[Stored entries]
|---|

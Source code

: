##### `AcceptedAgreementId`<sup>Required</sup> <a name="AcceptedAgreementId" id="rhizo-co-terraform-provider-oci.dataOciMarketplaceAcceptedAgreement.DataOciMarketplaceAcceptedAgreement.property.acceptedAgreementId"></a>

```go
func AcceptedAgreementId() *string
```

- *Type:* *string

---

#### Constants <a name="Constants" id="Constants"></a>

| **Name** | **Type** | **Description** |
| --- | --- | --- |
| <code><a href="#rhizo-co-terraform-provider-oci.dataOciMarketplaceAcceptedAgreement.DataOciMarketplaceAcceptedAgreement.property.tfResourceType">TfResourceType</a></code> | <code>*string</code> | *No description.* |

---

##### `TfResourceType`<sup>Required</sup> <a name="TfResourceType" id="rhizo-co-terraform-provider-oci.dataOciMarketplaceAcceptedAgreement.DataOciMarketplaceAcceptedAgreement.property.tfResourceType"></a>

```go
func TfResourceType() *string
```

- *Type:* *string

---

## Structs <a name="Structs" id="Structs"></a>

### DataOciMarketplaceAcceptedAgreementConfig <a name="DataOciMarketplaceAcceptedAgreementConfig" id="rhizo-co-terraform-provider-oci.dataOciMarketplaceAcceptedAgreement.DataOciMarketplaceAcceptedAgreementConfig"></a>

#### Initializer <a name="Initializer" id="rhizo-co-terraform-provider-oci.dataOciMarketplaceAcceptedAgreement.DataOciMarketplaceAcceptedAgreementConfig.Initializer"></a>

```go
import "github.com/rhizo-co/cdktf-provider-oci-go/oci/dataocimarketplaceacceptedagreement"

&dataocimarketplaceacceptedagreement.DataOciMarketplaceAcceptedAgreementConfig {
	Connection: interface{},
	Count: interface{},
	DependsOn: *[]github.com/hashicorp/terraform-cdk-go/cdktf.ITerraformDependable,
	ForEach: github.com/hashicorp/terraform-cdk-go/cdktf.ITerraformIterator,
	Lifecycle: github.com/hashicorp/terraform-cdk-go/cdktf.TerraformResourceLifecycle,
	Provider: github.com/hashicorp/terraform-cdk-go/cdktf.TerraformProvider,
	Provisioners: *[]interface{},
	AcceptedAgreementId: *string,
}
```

|---|

- [WHAT IS REQUIRED]
Pull out every line in the data above that has the word "string".

- [TASK RESPONSE]
func AcceptedAgreementId() *string
- *Type:* *string
| <code><a href="#rhizo-co-terraform-provider-oci.dataOciMarketplaceAcceptedAgreement.DataOciMarketplaceAcceptedAgreement.property.tfResourceType">TfResourceType</a></code> | <code>*string</code> | *No description.* |
func TfResourceType() *string
- *Type:* *string
	AcceptedAgreementId: *string,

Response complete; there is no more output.